Table 2 + 3 + 4. I think this data could presented in a much more attractive way. The dry numbers are useful but don’t need to be a table, they can be in the text or as a supplemental table.

Answer: We thank the reviewer for this comment. We agree that the numerical results are important. However, presenting these data within the main text would substantially complicate readability and increase text volume unnecessarily. Moreover, transferring these tables to the Supplementary Information would reduce the visibility of key findings, particularly regarding which MOB groups exhibited statistically significant differential abundance changes. We believe that retaining these tables in the main manuscript ensures optimal accessibility and transparency of the results.

Figure 2. Same comments as to figure 1: hard to interpret, unattractive to look at.

Answer: see above

Methods:

P4L29: So the incubations were all different in duration? How can you then say that the differences in community composition were due to the conditions? It can also have been due to the duration of incubation, as the communities are clearly in a non-stable state. The exact duration should also be reported somewhere for each incubation.
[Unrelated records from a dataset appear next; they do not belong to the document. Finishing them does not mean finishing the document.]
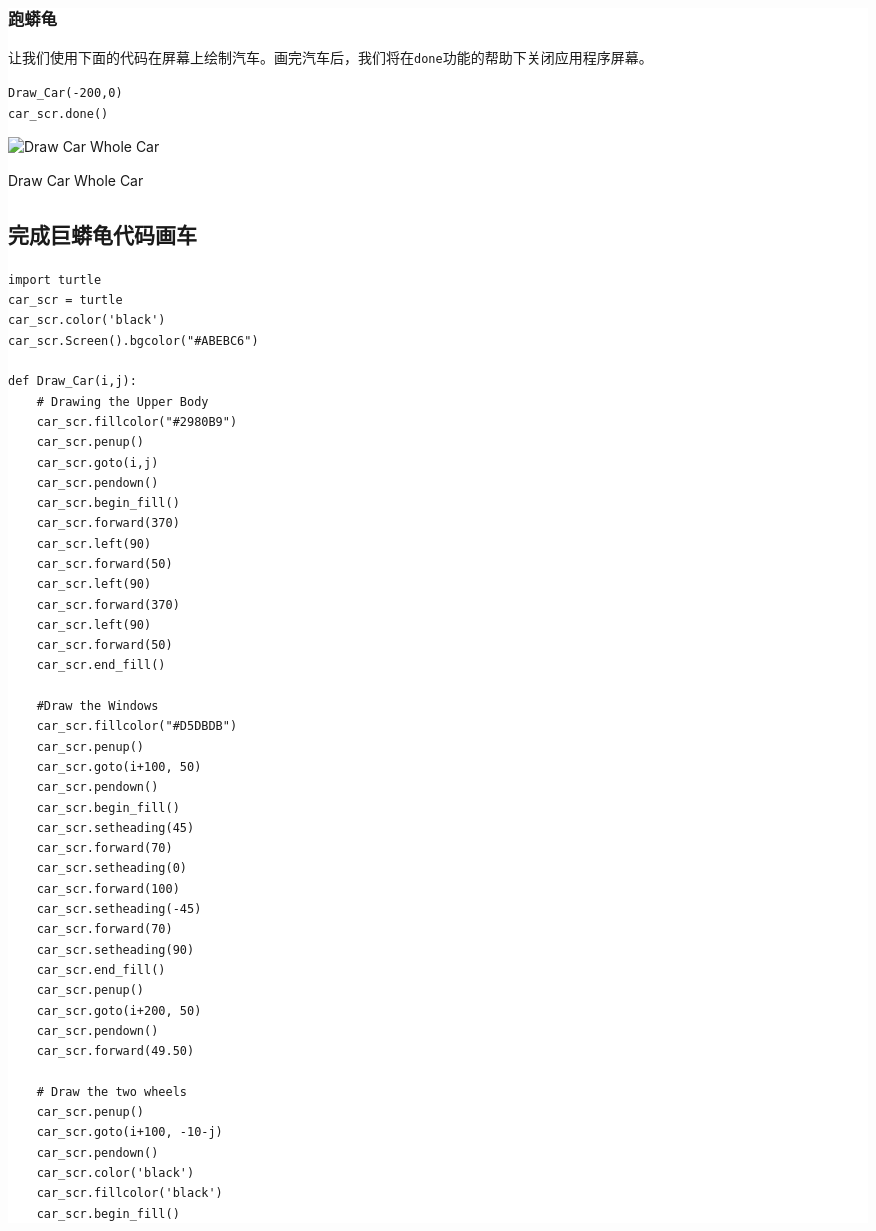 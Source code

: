 ### 跑蟒龟

让我们使用下面的代码在屏幕上绘制汽车。画完汽车后，我们将在`done`功能的帮助下关闭应用程序屏幕。

```
Draw_Car(-200,0)
car_scr.done()

```

![Draw Car Whole Car](../Images/8d0e9fcba2542d31613599540a3dcac0.png)

Draw Car Whole Car

## 完成巨蟒龟代码画车

```
import turtle
car_scr = turtle
car_scr.color('black')
car_scr.Screen().bgcolor("#ABEBC6")

def Draw_Car(i,j):
    # Drawing the Upper Body
    car_scr.fillcolor("#2980B9")
    car_scr.penup()
    car_scr.goto(i,j)
    car_scr.pendown()
    car_scr.begin_fill()
    car_scr.forward(370)
    car_scr.left(90)
    car_scr.forward(50)
    car_scr.left(90)
    car_scr.forward(370)
    car_scr.left(90)
    car_scr.forward(50)
    car_scr.end_fill()

    #Draw the Windows
    car_scr.fillcolor("#D5DBDB")
    car_scr.penup()
    car_scr.goto(i+100, 50)
    car_scr.pendown()
    car_scr.begin_fill()
    car_scr.setheading(45)
    car_scr.forward(70)
    car_scr.setheading(0)
    car_scr.forward(100)
    car_scr.setheading(-45)
    car_scr.forward(70)
    car_scr.setheading(90)
    car_scr.end_fill()
    car_scr.penup()
    car_scr.goto(i+200, 50)
    car_scr.pendown()
    car_scr.forward(49.50)

    # Draw the two wheels
    car_scr.penup()
    car_scr.goto(i+100, -10-j)
    car_scr.pendown()
    car_scr.color('black')
    car_scr.fillcolor('black')
    car_scr.begin_fill()
``` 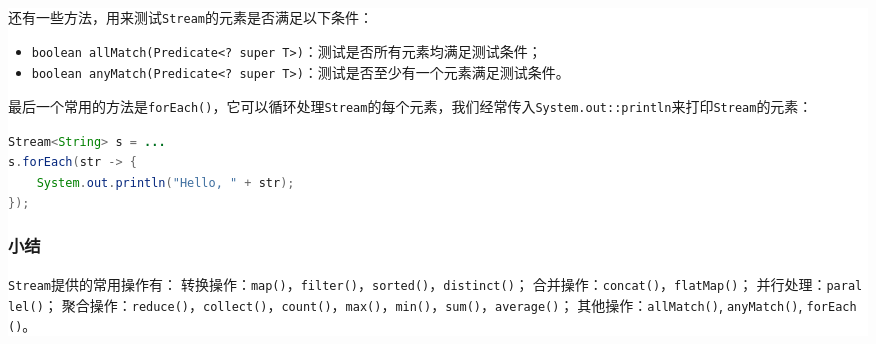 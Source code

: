 还有一些方法，用来测试`Stream`的元素是否满足以下条件：

- `boolean allMatch(Predicate<? super T>)`：测试是否所有元素均满足测试条件；
- `boolean anyMatch(Predicate<? super T>)`：测试是否至少有一个元素满足测试条件。

最后一个常用的方法是`forEach()`，它可以循环处理`Stream`的每个元素，我们经常传入`System.out::println`来打印`Stream`的元素：
```java
Stream<String> s = ...
s.forEach(str -> {
    System.out.println("Hello, " + str);
});
```
### 小结
`Stream`提供的常用操作有：
转换操作：`map()`，`filter()`，`sorted()`，`distinct()`；
合并操作：`concat()`，`flatMap()`；
并行处理：`parallel()`；
聚合操作：`reduce()`，`collect()`，`count()`，`max()`，`min()`，`sum()`，`average()`；
其他操作：`allMatch()`, `anyMatch()`, `forEach()`。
Answer: see above. We will add information on the duration of the incubations.

Discussion

P16l9 I do not agree to this statement. It is presented as the main finding of the paper, but I think it is incorrect to say that you can deduct from your experiments that methane is the primary factor shaping microbial community composition. Because methane is the only redox-active element that you changed. The experiments with different temperatures and salinities change completely different factors. Therefore, making such statements based on these incubations is not possible.

Answer: We thank the reviewer for the critical feedback and respectfully disagree with the assertion that it is incorrect to conclude that methane availability is the primary driver shaping MOB community composition under our experimental conditions, at least when considering the parameters tested here. The MOBs investigated in this study are (mostly) obligate methanotrophs, and thus methane is the relevant and central electron donor for their metabolism. Altering other electron donors would not have been biologically meaningful for this group. Temperature and salinity were tested under comparable methane availability conditions (5% headspace CH₄), while methane variation experiments were conducted under standardized temperature (25 °C) and salinity (30 PSU). Thus, the experimental setup allows direct comparison of the relative influence of these environmental parameters. Our DESeq2 differential abundance analysis revealed that temperature had similar effects on MOB community composition as CH4, while salinity induced changes were much less profound (see above, will clarify that further in the revised version of the MS). This finding is important  as previous studies have suggested niche differentiation of MOBs along salinity gradients. Our conclusion is based on a controlled experimental design and statistically supported results, and provides new insights into the resilience and adaptability of coastal MOB communities.

P16l11 This seems very obvious and not that surprising.

Answer: See above; the effect of CH4 availability on MOB community structure is not so predictable.

P16L18 Can play, not a given that they do.

Answer: We don’t fully understand what the reviewer means here; MOBs are the only methane consuming organisms in the oxic part of the ocean.

P16l29 it would be interesting if you placed this into context of your incubations, whether you seem similar trends in the origin material versus the results of your incubations

Answer: We are not sure what the reviewer’s intentions are here. Seasonal effects are most strongly pronounced in the environmental dataset, but they are still present in the incubations showing the origin effect with respect to season. We will clarify this in the revised version of the MS.

P16L44 it would be useful to have your figures show these findings more clearly

Answer: We think that this is very obvious from Fig 1 and 2.The different colours of the bars, representing the different MOBs, show that different groups of MOB dominate different environmental conditions. We will add explanation into the figure caption to more clearly highlight this.